A phalanx of reporters followed Levin, 42, as he gave a tour of his Bridesburg plant to Secretary of Housing and Urban Development Shaun Donovan, with Mayor Nutter and Gov. Rendell in tow.

"You are the best example in the country," Donovan told Levin, "of what the economic recovery act has done in getting the economy back on track."

Not one of the best. The best.

Since last summer, more than $100 million in stimulus funds has flowed from HUD into Philadelphia's housing and redevelopment agencies - and from there into construction-related businesses. At Northeast Building Products, thousands of orders for windows have come in.

Homeowners, meanwhile, are buying up the company's energy-efficient windows in order to take advantage of $1,500 tax credits.

Sales are up 39 percent. The factory has almost doubled its workforce, to 285, and gone to a 24/7 schedule.

Friday's visit felt like a pep rally, and indeed, Donovan had something to cheer. Earlier in the day, the Obama administration had announced an increase of 162,000 jobs in March, the highest employment jump in three years.

After a one-hour tour of the factory's production line, Donovan stood before an American flag and proclaimed to workers, "More than 100 of you are here for one reason - because President Obama signed the economic recovery act into law."

All the screeching and banging and pounding on the factory floor stopped for a moment as VIPs took turns talking up the stimulus spending.

Standing on the factory floor with other employees, Dave Dorman, 27, of Fox Chase, who was hired 10 months ago, said he was skeptical of the president's plan at first. But "you can see it right in front of your face," he said. "It's working."

Northeast Building Products was started 35 years ago in the garage of Irv and Elaine Levin, Alan's parents.

Last year, its workers made 200,000 energy-efficient windows, of which 130,000 qualified for tax credits.

In HUD stimulus money for Philadelphia, PHA got $126 million for capital projects, while the RDA recently won a competitive bid for $44 million to restore foreclosed homes.

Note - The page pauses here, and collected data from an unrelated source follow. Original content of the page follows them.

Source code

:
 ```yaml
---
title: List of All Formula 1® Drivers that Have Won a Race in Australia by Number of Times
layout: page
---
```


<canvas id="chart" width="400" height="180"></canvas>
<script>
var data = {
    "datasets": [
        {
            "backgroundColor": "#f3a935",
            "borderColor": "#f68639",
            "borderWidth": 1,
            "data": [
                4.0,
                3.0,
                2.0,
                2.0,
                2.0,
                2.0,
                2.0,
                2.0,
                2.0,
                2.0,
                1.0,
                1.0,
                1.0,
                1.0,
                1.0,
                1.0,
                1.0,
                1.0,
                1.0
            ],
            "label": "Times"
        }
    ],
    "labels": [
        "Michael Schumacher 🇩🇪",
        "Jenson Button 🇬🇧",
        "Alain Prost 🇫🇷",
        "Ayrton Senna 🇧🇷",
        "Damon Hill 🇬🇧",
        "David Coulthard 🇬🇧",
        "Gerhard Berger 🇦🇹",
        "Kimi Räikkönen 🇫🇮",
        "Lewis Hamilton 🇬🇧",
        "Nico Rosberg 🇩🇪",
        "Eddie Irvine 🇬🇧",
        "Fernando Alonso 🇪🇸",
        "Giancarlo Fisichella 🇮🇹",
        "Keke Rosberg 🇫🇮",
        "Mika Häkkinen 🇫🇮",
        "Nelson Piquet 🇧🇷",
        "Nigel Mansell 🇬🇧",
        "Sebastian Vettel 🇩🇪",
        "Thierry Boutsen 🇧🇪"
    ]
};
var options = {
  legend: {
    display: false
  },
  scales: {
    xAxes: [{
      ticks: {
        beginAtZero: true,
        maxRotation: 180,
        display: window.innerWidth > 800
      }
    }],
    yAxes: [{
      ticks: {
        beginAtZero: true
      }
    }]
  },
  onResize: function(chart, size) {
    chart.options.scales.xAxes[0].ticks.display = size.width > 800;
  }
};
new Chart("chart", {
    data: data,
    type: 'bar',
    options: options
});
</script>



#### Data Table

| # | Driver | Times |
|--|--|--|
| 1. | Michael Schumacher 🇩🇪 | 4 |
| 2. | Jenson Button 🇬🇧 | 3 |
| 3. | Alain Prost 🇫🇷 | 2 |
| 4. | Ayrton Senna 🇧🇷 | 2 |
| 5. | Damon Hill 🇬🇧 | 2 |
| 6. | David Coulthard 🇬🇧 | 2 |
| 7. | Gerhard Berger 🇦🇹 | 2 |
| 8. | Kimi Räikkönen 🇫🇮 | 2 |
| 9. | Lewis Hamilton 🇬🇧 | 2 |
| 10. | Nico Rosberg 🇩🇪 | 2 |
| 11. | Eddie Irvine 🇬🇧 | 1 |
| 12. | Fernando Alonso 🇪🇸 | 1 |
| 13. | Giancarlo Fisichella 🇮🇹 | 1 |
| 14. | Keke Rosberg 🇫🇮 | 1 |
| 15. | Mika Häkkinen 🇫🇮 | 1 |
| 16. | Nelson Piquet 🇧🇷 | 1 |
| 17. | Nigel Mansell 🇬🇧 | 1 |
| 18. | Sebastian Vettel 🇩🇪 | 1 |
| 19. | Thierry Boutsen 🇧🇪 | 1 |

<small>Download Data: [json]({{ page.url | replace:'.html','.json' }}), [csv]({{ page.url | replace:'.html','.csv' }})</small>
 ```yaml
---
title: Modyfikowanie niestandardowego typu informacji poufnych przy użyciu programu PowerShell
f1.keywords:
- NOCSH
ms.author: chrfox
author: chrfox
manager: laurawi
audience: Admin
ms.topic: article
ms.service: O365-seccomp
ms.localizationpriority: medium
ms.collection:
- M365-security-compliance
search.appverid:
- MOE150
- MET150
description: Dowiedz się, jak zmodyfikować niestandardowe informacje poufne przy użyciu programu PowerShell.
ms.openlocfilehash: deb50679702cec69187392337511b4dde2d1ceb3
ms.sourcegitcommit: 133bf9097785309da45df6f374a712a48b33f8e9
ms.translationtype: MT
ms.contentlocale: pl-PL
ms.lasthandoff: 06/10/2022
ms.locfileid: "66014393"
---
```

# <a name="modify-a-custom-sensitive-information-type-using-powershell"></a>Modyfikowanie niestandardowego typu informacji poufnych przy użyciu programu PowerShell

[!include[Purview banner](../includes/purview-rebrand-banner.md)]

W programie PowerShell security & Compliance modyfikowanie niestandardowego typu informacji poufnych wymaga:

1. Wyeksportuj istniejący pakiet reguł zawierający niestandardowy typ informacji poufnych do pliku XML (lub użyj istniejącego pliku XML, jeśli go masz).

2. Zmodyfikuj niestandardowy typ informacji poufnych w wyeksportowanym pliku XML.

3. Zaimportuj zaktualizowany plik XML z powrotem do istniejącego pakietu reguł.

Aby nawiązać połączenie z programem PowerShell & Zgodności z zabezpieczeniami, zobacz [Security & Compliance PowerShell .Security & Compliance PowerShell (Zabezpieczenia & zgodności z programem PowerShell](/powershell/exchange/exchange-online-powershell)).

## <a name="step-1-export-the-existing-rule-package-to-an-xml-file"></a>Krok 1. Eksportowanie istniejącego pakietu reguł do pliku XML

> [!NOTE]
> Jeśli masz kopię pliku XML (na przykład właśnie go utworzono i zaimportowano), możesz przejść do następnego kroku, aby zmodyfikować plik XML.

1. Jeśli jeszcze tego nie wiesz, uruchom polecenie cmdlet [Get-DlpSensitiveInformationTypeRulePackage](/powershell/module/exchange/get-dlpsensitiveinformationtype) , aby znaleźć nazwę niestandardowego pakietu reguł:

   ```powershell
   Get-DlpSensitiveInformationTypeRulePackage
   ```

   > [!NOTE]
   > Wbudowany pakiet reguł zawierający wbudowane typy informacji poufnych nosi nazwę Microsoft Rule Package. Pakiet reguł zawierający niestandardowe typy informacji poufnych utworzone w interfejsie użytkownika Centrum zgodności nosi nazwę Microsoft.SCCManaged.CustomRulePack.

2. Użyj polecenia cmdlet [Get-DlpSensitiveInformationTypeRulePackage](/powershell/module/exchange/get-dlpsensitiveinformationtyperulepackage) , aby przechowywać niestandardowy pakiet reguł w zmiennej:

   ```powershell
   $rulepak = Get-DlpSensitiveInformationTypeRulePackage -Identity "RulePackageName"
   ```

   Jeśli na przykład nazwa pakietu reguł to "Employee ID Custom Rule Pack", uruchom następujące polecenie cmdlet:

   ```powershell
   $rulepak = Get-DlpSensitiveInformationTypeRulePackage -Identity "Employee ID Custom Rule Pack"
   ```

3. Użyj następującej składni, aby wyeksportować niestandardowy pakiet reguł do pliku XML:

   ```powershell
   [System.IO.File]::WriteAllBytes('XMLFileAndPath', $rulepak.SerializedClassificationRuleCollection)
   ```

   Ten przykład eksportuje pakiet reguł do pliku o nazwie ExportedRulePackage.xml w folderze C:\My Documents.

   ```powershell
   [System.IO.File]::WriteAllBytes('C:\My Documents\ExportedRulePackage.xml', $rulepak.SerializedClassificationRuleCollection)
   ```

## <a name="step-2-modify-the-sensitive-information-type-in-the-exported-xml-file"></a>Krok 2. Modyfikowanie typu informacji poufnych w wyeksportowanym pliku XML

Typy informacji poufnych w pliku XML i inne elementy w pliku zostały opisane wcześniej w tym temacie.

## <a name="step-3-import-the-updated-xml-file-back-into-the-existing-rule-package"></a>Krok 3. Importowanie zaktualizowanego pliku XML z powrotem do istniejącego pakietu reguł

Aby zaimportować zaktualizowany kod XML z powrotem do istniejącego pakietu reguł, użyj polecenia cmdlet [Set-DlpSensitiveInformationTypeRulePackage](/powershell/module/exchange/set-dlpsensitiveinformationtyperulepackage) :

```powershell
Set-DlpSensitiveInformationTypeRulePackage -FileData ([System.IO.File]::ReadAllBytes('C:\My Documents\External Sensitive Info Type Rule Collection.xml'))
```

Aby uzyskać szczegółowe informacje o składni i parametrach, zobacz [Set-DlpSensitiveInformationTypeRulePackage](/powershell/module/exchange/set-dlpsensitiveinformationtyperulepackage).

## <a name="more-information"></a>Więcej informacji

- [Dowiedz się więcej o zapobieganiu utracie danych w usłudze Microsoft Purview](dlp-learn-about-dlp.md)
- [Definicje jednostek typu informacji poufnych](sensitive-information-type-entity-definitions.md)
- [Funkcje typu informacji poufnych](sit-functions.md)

The Housing Authority is adding 900 apartments, requiring 8,000 windows from Northeast Building Products, said Carl Greene, PHA's executive director.

The Inquirer featured Northeast Products in a front-page story on Sept. 20, 2009, showing how stimulus money was trickling down from HUD to PHA to local companies and workers. ABC News picked up the story. HUD and the White House took note.

On the morning of Jan. 27, Levin got a call from a White House speechwriter. She said the president might want to mention his company in the State of the Union address. Would that be OK? "Ten minutes before 9, she called back and said, 'You made the cut. Go watch TV,' " Levin recalled.

In defending his stimulus plan, Obama told the nation, "Talk to the window manufacturer in Philadelphia who said he was skeptical of the recovery act until he added two shifts due to the business it created."

"Within three minutes of that, I got an e-mail from CNN saying, 'We need Alan immediately,' " said Fran Levin, 39, an executive vice president of the business. ABC News and Bloomberg TV included the company in stories about stimulus spending. U.S. Secretary of Commerce Gary Locke, meanwhile, held up the company as an example of "green" jobs at a 2009 U.N. Climate Change Conference in Denmark.

On Monday, Fran and Alan Levin were packing for a family trip to Germany and England when they got the call from HUD. Donovan wanted to visit.

Fran and the couple's two children canceled their vacation, but Alan had to keep an appointment to inspect a new $2 million production line made in Stuttgart, Germany.

He returned Thursday afternoon - just in time to take a call from a staffer in the vice president's office. The White House had included an item about Levin on a blog about recovery success stories. "He's floating," Fran said of her husband after his whirlwind week.

Their son Austin, 13, also is soaking up his private lesson in stimulus spending.

"This really made me listen more and look more into what is happening in the country," said Austin, a seventh grader at Abington Friends School.

The president, he added, "has given me a secure future."